Don's Home Science Statistics |
We are constantly inundated by studies that show some medical supplement is good for you and a couple of years later another study showing it is bad for you. There are a lot of bad methodologies in these studies let alone bias depending on who is funding the study.
One common problem is using correlation to imply cause and effect. A common example of cause and effect is smoking causes an increase in the risk of developing lung cancer. However correlation does not imply cause and effect.
The common example of the logical fallacy is a correlation between drowning deaths (or shark attacks) and ice cream consumption.

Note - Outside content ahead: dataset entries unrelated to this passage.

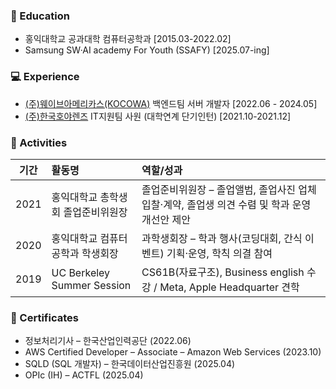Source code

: ### 🏫 Education
- 홍익대학교 공과대학 컴퓨터공학과 [2015.03-2022.02]
- Samsung SW·AI academy For Youth (SSAFY) [2025.07-ing]

### 💻 Experience
- [(주)웨이브아메리카스(KOCOWA)](https://corp.kocowa.com) 백엔드팀 서버 개발자 [2022.06 - 2024.05]
- [(주)한국호야렌즈](https://www.hoyavision.com/kr) IT지원팀 사원 (대학연계 단기인턴) [2021.10-2021.12]


### 🏅 Activities
| **기간** | **활동명**                    | **역할/성과**                                  |
| :----: | :------------------------- | :----------------------------------------- |
|  2021  | 홍익대학교 총학생회 졸업준비위원장           | 졸업준비위원장 – 졸업앨범, 졸업사진 업체 입찰·계약, 졸업생 의견 수렴 및 학과 운영 개선안 제안  |
|  2020  | 홍익대학교 컴퓨터공학과 학생회장               | 과학생회장 – 학과 행사(코딩대회, 간식 이벤트) 기획·운영, 학칙 의결 참여          |
|  2019  | UC Berkeley Summer Session | CS61B(자료구조), Business english 수강 /  Meta, Apple Headquarter 견학                     |

  
### 📜 Certificates
- 정보처리기사 – 한국산업인력공단 (2022.06)
- AWS Certified Developer – Associate – Amazon Web Services (2023.10)
- SQLD (SQL 개발자) – 한국데이터산업진흥원 (2025.04)
- OPIc (IH) – ACTFL (2025.04)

These are a special case of Multicollinearity (also collinearity) where two or more predictor variables e.g. obesity and lack of exercise, in a multiple regression model are highly correlated.
You can't tell if the dependent variable e.g. heart disease is caused by one or the other or both. I took an econometrics course from one of the leading econometrics experts. He had a mission to reduce these kind of mistakes in research in a variety of fields, medicine, economics, business, ... As a graduate student I was a research assistant for several professors who frequently misused statistics, but still got their papers published. As data becomes more readily available via the Internet it is tempting to run multiple regressions on many data sets and then concoct a theory for two or more variables that are correlated. Spurious correlation is especially likely to occur with time series data, where two variables trend upward over time because of increases in population, income, prices, or other factors. My personal gripe is people telling me, a widower for many years, that I would live longer if I got married again. Statistics show this. Someday I'm going to get the data on health, which is omitted in these studies, and see what it shows. See Marriage and Longevity
Another one I'd like to research is the correlation between evangelical Christians and people who voted for Donald Trump. Trump got 81% of white evangelical or born-again Christian vote. Statistical Tests: Correlation computes the value of the Pearson correlation coefficient, r. Its value ranges from -1 to +1. Linear regression finds the best line that predicts Y from X. It quantifies goodness of fit with R2, which ranges from 0 to 1.
Books: "How to Lie with Statistics" Darrell Huff, Irving Geis, 1954M In the 1960s and 1970s, "How to Lie with Statistics" became a standard textbook introduction to the subject of statistics for many college students.